■ What the exercise asks ■
Go through the data below. List every line that holds the word "token".

═══ Given data

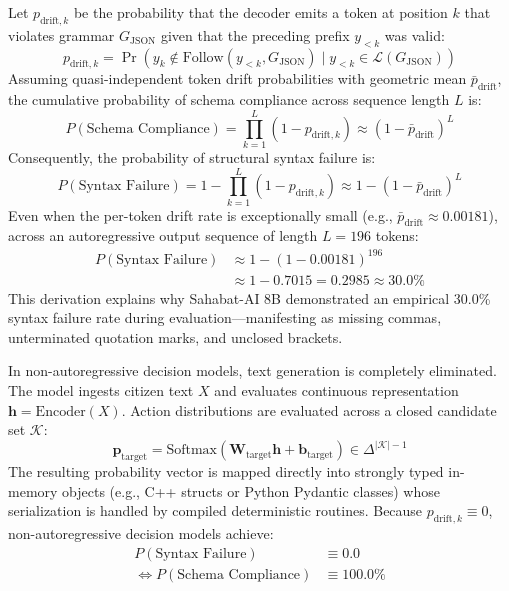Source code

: \documentclass[journal,compsoc]{IEEEtran}
\begin{document}
Let $p_{\text{drift}, k}$ be the probability that the decoder emits a token at position $k$ that violates grammar $G_{\text{JSON}}$ given that the preceding prefix $y_{<k}$ was valid:
\begin{equation}
p_{\text{drift}, k} = \Pr(y_k \notin \text{Follow}(y_{<k}, G_{\text{JSON}}) \mid y_{<k} \in \mathcal{L}(G_{\text{JSON}}))
\end{equation}
Assuming quasi-independent token drift probabilities with geometric mean $\bar{p}_{\text{drift}}$, the cumulative probability of schema compliance across sequence length $L$ is:
\begin{equation}
P(\text{Schema Compliance}) = \prod_{k=1}^{L} (1 - p_{\text{drift}, k}) \approx (1 - \bar{p}_{\text{drift}})^L
\end{equation}
Consequently, the probability of structural syntax failure is:
\begin{equation}
P(\text{Syntax Failure}) = 1 - \prod_{k=1}^{L} (1 - p_{\text{drift}, k}) \approx 1 - (1 - \bar{p}_{\text{drift}})^L
\end{equation}
Even when the per-token drift rate is exceptionally small (e.g., $\bar{p}_{\text{drift}} \approx 0.00181$), across an autoregressive output sequence of length $L = 196$ tokens:
\begin{equation}
\begin{aligned}
P(\text{Syntax Failure}) &\approx 1 - (1 - 0.00181)^{196} \\
&\approx 1 - 0.7015 = 0.2985 \approx 30.0\%
\end{aligned}
\end{equation}
This derivation explains why Sahabat-AI 8B demonstrated an empirical 30.0\% syntax failure rate during evaluation—manifesting as missing commas, unterminated quotation marks, and unclosed brackets.

In non-autoregressive decision models, text generation is completely eliminated. The model ingests citizen text $X$ and evaluates continuous representation $\mathbf{h} = \text{Encoder}(X)$. Action distributions are evaluated across a closed candidate set $\mathcal{K}$:
\begin{equation}
\mathbf{p}_{\text{target}} = \text{Softmax}(\mathbf{W}_{\text{target}} \mathbf{h} + \mathbf{b}_{\text{target}}) \in \Delta^{|\mathcal{K}|-1}
\end{equation}
The resulting probability vector is mapped directly into strongly typed in-memory objects (e.g., C++ structs or Python Pydantic classes) whose serialization is handled by compiled deterministic routines. Because $p_{\text{drift}, k} \equiv 0$, non-autoregressive decision models achieve:
\begin{equation}
\begin{aligned}
P(\text{Syntax Failure}) &\equiv 0.0 \\
\iff P(\text{Schema Compliance}) &\equiv 100.0\%
\end{aligned}
\end{equation}
\end{document}
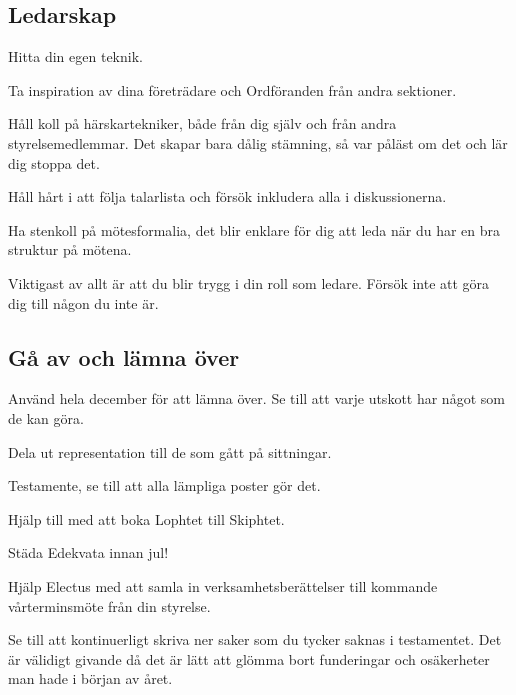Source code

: \documentclass[10pt]{article}
\begin{document}
    \subsection{Ledarskap}
    
    \begin{dashlist}
        \item Hitta din egen teknik.
        \item Ta inspiration av dina företrädare och Ordföranden från andra sektioner.
        \item Håll koll på härskartekniker, både från dig själv och från andra styrelsemedlemmar. Det skapar bara dålig stämning, så var påläst om det och lär dig stoppa det.
        \item Håll hårt i att följa talarlista och försök inkludera alla i diskussionerna.
        \item Ha stenkoll på mötesformalia, det blir enklare för dig att leda när du har en bra struktur på mötena.
        \item Viktigast av allt är att du blir trygg i din roll som ledare. Försök inte att göra dig till någon du inte är.
    \end{dashlist}
    
    \subsection{Gå av och lämna över}
    
    \begin{dashlist}
        \item Använd hela december för att lämna över. Se till att varje utskott har något som de kan göra.
        \item Dela ut representation till de som gått på sittningar.
        \item Testamente, se till att alla lämpliga poster gör det.
        \item Hjälp till med att boka Lophtet till Skiphtet.
        \item Städa Edekvata innan jul!
        \item Hjälp Electus med att samla in verksamhetsberättelser till kommande vårterminsmöte från din styrelse.
        \item Se till att kontinuerligt skriva ner saker som du tycker saknas i testamentet. Det är välidigt givande då det är lätt att glömma bort funderingar och osäkerheter man hade i början av året. 
    \end{dashlist}
    
\end{document}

══════

■ Answer for this exercise ■
Let $p_{\text{drift}, k}$ be the probability that the decoder emits a token at position $k$ that violates grammar $G_{\text{JSON}}$ given that the preceding prefix $y_{<k}$ was valid:
Assuming quasi-independent token drift probabilities with geometric mean $\bar{p}_{\text{drift}}$, the cumulative probability of schema compliance across sequence length $L$ is:
Even when the per-token drift rate is exceptionally small (e.g., $\bar{p}_{\text{drift}} \approx 0.00181$), across an autoregressive output sequence of length $L = 196$ tokens:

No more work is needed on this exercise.